Occidental bid for Anadarko: Why is the deal happening?
Occidental is one of the five largest US oil and gas producers. The deal buys it new assets on the Gulf of Mexico and most significantly, major shale assets in the Permian Basin of Texas and New Mexico.
Occidental believes it can achieve synergies of $3.5bn a year by combining infrastructure with Anadarko.
According to GlobalData’s analysis, Occidental owns the largest acreage of any producer in the Permian Basin with 2.5m acres. This compares to 2.2m for Chevron Corp. The acquisition of Anadarko would bring Occidental’s total acreage up to 3.1m acres.
Occidental bid for Anadarko: What do analysts and experts say?
Investment firm T Rowe Price Group holds a 2.8% stake in Occidental and opposes the deal.
John Linehan, manager of the T. Rowe Price Equity Income fund, told Barron’s: “We’re very concerned about this deal and do not feel it’s in the best interests of shareholders.”
However, Daniel Jones of Crude Value Insights said: “This move is significant in size but it makes a lot of sense and generates a lot more value for Anadarko’s investors…
“Based on the data provided, this transaction more accurately reflects the fair value of Anadarko than Chevron’s deal, even if it is still on the low end of what probably should come to pass. At a minimum, it offers investors in Anadarko an opportunity, perhaps, to generate additional upside and it could start a bidding war for the oil and gas company.”

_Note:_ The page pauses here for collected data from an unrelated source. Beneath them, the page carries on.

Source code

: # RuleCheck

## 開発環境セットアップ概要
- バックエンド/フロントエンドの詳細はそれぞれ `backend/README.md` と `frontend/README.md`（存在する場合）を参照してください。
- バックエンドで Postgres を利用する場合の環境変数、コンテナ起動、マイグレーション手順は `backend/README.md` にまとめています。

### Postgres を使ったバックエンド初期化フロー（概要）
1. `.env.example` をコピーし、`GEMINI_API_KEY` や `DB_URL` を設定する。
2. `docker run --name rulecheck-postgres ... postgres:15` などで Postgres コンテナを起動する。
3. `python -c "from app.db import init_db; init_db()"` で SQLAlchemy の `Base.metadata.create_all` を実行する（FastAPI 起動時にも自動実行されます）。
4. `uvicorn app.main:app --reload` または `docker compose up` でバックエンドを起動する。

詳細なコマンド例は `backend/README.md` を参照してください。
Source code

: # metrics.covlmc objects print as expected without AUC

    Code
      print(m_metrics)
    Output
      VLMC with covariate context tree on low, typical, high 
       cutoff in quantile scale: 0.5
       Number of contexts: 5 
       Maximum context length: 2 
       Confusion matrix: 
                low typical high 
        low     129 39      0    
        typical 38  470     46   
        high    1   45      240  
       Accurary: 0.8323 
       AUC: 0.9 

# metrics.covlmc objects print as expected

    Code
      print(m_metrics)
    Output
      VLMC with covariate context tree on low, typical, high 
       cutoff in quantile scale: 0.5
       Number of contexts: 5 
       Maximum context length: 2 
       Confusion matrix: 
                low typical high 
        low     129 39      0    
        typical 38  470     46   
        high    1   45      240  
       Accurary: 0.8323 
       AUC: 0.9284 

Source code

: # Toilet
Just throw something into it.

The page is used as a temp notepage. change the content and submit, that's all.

GlobalData’s Marketline service said that Anadarko would be better to stick with the original bid from Chevron: “In accepting the new Occidental bid, Anadarko will miss out on long-term benefits offered by the original Chevron takeover.
“Despite being highly prized, Anadarko has consistently made significant losses over the past few years. The sheer scale of Chevron means these could be absorbed relatively easily until sustained profitability can be achieved.
“Chevron offers the most direct route to such a future thanks to the massive economies of scale and ability to raise money that will be called upon.”